→ WORK INSTRUCTIONS:
Match the string "Hello" against each line below, and copy every line that matches.

↓↓↓

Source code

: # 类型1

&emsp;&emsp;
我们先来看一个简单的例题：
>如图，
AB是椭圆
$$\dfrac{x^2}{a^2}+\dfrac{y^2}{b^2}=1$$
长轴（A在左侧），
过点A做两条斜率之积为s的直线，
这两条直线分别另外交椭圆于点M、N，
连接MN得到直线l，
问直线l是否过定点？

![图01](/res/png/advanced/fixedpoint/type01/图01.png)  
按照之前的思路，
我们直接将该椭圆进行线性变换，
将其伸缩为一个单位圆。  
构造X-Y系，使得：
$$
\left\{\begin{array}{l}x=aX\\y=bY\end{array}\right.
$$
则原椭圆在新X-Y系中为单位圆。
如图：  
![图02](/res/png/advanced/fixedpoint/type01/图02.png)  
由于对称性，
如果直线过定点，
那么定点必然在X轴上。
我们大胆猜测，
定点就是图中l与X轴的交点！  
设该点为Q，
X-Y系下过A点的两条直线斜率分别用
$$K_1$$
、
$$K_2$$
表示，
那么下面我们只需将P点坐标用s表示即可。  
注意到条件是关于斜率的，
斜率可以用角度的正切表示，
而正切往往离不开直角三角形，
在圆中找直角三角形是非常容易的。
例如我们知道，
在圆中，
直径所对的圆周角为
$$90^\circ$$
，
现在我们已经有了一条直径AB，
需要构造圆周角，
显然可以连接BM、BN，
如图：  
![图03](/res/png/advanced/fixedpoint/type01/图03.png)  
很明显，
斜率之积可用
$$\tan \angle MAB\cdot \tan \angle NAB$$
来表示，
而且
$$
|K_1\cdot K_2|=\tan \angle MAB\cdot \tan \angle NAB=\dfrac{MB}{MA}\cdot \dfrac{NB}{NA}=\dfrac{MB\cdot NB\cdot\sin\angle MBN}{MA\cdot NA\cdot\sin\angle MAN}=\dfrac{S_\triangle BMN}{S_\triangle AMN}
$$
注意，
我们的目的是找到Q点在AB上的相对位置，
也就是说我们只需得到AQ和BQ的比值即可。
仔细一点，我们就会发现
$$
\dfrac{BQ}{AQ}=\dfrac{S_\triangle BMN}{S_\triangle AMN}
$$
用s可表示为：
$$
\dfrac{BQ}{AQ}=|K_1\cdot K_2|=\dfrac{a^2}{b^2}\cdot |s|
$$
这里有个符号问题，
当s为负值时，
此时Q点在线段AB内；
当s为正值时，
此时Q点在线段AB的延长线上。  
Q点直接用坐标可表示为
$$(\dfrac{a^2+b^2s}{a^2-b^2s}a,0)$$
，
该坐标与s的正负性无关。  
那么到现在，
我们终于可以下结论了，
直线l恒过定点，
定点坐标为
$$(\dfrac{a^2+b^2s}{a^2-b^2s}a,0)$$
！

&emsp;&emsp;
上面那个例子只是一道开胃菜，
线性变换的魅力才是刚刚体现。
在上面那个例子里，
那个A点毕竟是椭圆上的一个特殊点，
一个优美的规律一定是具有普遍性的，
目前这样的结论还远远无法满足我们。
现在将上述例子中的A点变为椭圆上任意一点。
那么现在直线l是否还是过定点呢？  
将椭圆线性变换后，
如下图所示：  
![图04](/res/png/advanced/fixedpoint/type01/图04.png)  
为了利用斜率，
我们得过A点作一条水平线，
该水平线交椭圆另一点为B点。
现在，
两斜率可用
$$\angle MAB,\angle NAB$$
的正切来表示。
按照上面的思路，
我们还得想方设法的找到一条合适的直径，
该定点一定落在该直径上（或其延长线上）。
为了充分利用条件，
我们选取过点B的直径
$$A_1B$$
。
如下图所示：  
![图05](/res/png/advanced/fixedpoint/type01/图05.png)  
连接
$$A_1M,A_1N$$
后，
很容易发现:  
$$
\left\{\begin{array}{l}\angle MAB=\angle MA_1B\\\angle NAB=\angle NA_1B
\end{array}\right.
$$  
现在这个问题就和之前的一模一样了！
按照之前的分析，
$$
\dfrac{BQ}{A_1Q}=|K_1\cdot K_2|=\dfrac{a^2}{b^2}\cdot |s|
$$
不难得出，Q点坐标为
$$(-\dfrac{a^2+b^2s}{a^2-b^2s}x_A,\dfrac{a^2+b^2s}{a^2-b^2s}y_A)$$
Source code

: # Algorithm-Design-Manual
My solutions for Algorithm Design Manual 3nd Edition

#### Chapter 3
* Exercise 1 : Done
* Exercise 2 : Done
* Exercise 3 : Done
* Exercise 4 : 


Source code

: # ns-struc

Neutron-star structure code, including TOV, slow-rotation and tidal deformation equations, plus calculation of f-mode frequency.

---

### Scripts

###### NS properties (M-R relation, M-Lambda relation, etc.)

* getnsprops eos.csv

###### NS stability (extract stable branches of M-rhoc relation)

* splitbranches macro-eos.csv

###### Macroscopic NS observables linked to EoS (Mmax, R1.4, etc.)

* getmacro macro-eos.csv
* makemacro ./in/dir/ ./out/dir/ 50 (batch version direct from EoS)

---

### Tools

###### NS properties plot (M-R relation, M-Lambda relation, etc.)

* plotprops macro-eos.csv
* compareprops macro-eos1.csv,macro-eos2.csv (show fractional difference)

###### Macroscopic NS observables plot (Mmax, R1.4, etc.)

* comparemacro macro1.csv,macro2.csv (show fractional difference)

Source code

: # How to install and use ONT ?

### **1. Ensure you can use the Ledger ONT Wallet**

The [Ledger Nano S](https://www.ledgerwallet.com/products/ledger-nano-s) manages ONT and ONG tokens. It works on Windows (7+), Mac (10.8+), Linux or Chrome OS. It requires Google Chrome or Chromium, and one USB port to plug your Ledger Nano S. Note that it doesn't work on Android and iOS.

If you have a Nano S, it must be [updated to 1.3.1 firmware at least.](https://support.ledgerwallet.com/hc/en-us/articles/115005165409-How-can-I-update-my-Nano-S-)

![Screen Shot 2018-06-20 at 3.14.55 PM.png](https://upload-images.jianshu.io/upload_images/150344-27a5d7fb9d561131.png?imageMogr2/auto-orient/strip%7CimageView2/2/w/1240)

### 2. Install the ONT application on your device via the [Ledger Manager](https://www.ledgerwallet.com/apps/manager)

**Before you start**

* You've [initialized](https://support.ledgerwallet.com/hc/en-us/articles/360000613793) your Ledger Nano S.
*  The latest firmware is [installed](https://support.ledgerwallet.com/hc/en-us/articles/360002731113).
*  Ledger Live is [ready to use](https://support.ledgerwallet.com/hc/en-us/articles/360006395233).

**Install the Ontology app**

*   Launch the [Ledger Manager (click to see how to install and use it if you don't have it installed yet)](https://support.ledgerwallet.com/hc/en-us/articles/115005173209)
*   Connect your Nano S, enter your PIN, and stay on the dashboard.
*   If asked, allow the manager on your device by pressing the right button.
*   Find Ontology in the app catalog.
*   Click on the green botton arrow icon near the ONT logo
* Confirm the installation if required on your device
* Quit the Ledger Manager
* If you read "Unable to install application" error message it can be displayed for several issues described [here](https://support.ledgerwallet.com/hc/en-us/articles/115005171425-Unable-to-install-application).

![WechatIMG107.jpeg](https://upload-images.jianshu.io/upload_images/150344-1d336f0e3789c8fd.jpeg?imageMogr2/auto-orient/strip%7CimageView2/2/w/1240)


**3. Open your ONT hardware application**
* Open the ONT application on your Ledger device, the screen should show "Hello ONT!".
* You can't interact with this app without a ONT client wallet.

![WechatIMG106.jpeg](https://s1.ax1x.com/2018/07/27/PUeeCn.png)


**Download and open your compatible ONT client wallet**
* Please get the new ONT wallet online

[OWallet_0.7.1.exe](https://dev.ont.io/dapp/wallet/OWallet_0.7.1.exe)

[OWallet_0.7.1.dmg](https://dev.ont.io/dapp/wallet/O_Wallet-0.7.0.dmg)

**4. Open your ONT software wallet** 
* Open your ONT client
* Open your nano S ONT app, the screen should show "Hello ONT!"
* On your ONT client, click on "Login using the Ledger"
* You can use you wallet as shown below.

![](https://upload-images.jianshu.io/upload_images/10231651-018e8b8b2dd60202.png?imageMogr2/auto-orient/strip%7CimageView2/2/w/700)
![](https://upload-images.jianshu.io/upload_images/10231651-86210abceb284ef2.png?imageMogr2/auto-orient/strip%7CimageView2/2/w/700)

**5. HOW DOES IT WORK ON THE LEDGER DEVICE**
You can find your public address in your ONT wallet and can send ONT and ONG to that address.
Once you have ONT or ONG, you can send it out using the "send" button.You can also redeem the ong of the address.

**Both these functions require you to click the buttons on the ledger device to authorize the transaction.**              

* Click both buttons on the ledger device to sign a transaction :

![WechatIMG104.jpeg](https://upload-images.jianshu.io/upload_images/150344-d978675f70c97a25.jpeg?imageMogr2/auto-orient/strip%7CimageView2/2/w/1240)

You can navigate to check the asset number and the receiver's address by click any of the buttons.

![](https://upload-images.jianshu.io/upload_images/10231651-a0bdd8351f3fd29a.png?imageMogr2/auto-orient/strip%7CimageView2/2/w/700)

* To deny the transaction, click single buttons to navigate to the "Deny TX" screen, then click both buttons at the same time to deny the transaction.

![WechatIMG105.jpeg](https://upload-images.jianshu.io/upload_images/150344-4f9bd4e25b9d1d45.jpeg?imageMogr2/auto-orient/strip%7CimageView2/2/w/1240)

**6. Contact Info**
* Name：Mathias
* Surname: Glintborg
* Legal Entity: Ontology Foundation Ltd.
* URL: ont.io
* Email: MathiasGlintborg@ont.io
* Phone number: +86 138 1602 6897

↑↑↑

→ SOLUTION FOR THIS TASK:
* Open the ONT application on your Ledger device, the screen should show "Hello ONT!".
* Open your nano S ONT app, the screen should show "Hello ONT!"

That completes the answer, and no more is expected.